## INSTRUCTIONS TO FOLLOW
Each line in the listing below that includes "begin" should be counted; give the total and nothing more.

## RECORDS FOR PROCESSING
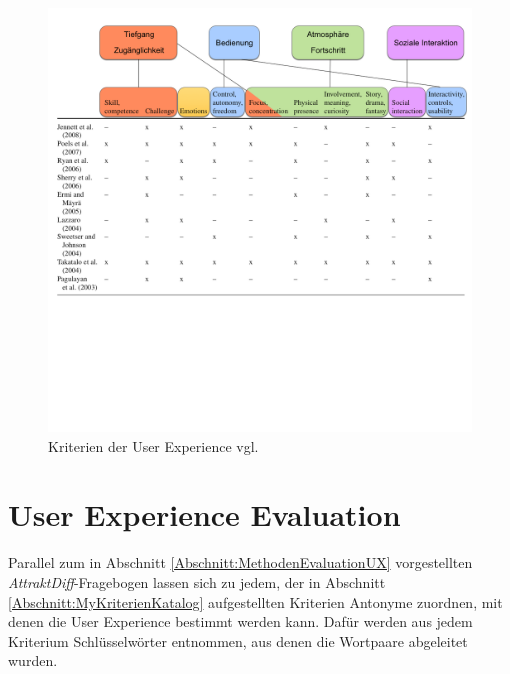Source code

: \begin{figure}[H]
    \centering 
    \includegraphics[trim=5 90 3 10,clip,width=1\textwidth]{files/ux/uxInGamesColored}
    \caption{Kriterien der User Experience vgl. \cite[S. 29]{Bernhaupt:2010vi}}
    \label{pic:uxInGamesExtended}
\end{figure}



\pagebreak

\section{User Experience Evaluation}
\label{Abschnitt:AttUXEva}

Parallel zum in Abschnitt \ref{Abschnitt:MethodenEvaluationUX} vorgestellten \textit{AttraktDiff}-Fragebogen lassen sich zu jedem, der in Abschnitt \ref{Abschnitt:MyKriterienKatalog} aufgestellten Kriterien Antonyme zuordnen, mit denen die User Experience bestimmt werden kann. Dafür werden aus jedem Kriterium Schlüsselwörter entnommen, aus denen die Wortpaare abgeleitet wurden.

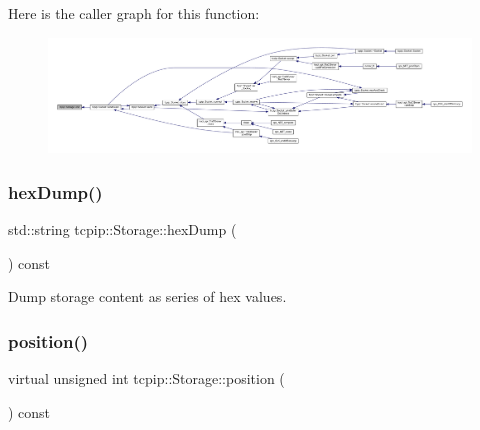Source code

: Here is the caller graph for this function\+:
\nopagebreak
\begin{figure}[H]
\begin{center}
\leavevmode
\includegraphics[width=350pt]{classtcpip_1_1_storage_a42a2fec87e26a5a90f56e3d8201559e1_icgraph}
\end{center}
\end{figure}
\mbox{\label{classtcpip_1_1_storage_a841ce58366edb7bea45305614b98eaa4}} 
\subsubsection{\texorpdfstring{hex\+Dump()}{hexDump()}}
{\footnotesize\ttfamily std\+::string tcpip\+::\+Storage\+::hex\+Dump (\begin{DoxyParamCaption}{ }\end{DoxyParamCaption}) const}



Dump storage content as series of hex values. 

\mbox{\label{classtcpip_1_1_storage_a00c4b7b4c74ca5b5418177544bad8dc7}} 
\subsubsection{\texorpdfstring{position()}{position()}}
{\footnotesize\ttfamily virtual unsigned int tcpip\+::\+Storage\+::position (\begin{DoxyParamCaption}{ }\end{DoxyParamCaption}) const\hspace{0.3cm}{\ttfamily [virtual]}}

\mbox{\label{classtcpip_1_1_storage_aaf174f5fbce4103b3b60c6e5da18e9b5}} 
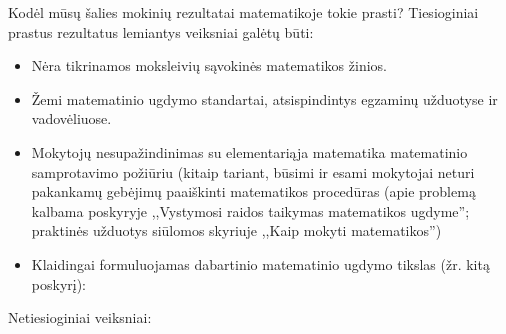 \documentclass{article}
\begin{document}
Kodėl mūsų šalies mokinių rezultatai matematikoje tokie prasti? Tiesioginiai prastus rezultatus lemiantys veiksniai galėtų būti:
\begin{itemize}
\item Nėra tikrinamos moksleivių sąvokinės matematikos žinios.
\item Žemi matematinio ugdymo standartai, atsispindintys egzaminų užduotyse ir vadovėliuose.
\item Mokytojų nesupažindinimas su elementariąja matematika matematinio samprotavimo požiūriu (kitaip tariant, būsimi ir esami mokytojai neturi pakankamų gebėjimų paaiškinti matematikos procedūras (apie problemą kalbama poskyryje ,,Vystymosi raidos taikymas matematikos ugdyme''; praktinės užduotys siūlomos skyriuje ,,Kaip mokyti matematikos'')
\item Klaidingai formuluojamas dabartinio matematinio ugdymo tikslas (žr. kitą poskyrį): 
\end{itemize}
Netiesioginiai veiksniai:
\end{document}
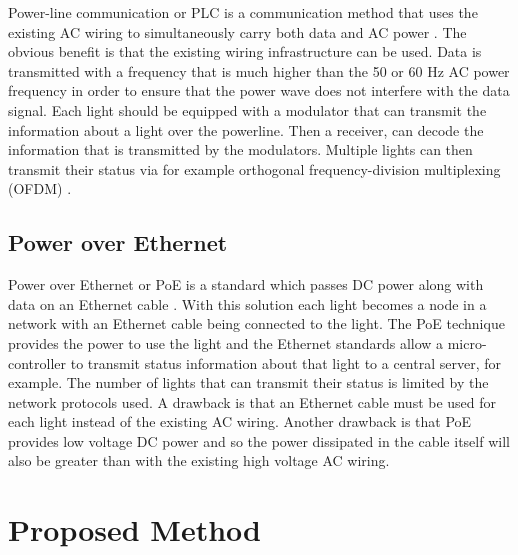 		Power-line communication or PLC is a communication method that uses the existing AC wiring to simultaneously carry both data and AC power \cite{1205458}.
		The obvious benefit is that the existing wiring infrastructure can be used.
		Data is transmitted with a frequency that is much higher than the 50 or 60 Hz AC power frequency in order to ensure that the power wave does not interfere with the data signal.
		Each light should be equipped with a modulator that can transmit the information about a light over the powerline.
		Then a receiver, can decode the information that is transmitted by the modulators.
		Multiple lights can then transmit their status via for example orthogonal frequency-division multiplexing (OFDM) \cite{hoch2011comparison}.




		\subsection{Power over Ethernet}

		Power over Ethernet or PoE is a standard which passes DC power along with data on an Ethernet cable \cite{patoka2003power}.
		With this solution each light becomes a node in a network with an Ethernet cable being connected to the light.
		The PoE technique provides the power to use the light and the Ethernet standards allow a micro-controller to transmit status information about that light to a central server, for example.
		The number of lights that can transmit their status is limited by the network protocols used.
		A drawback is that an Ethernet cable must be used for each light instead of the existing AC wiring.
		Another drawback is that PoE provides low voltage DC power and so the power dissipated in the cable itself will also be greater than with the existing high voltage AC wiring.




	\section{Proposed Method}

## TASK SOLUTION
7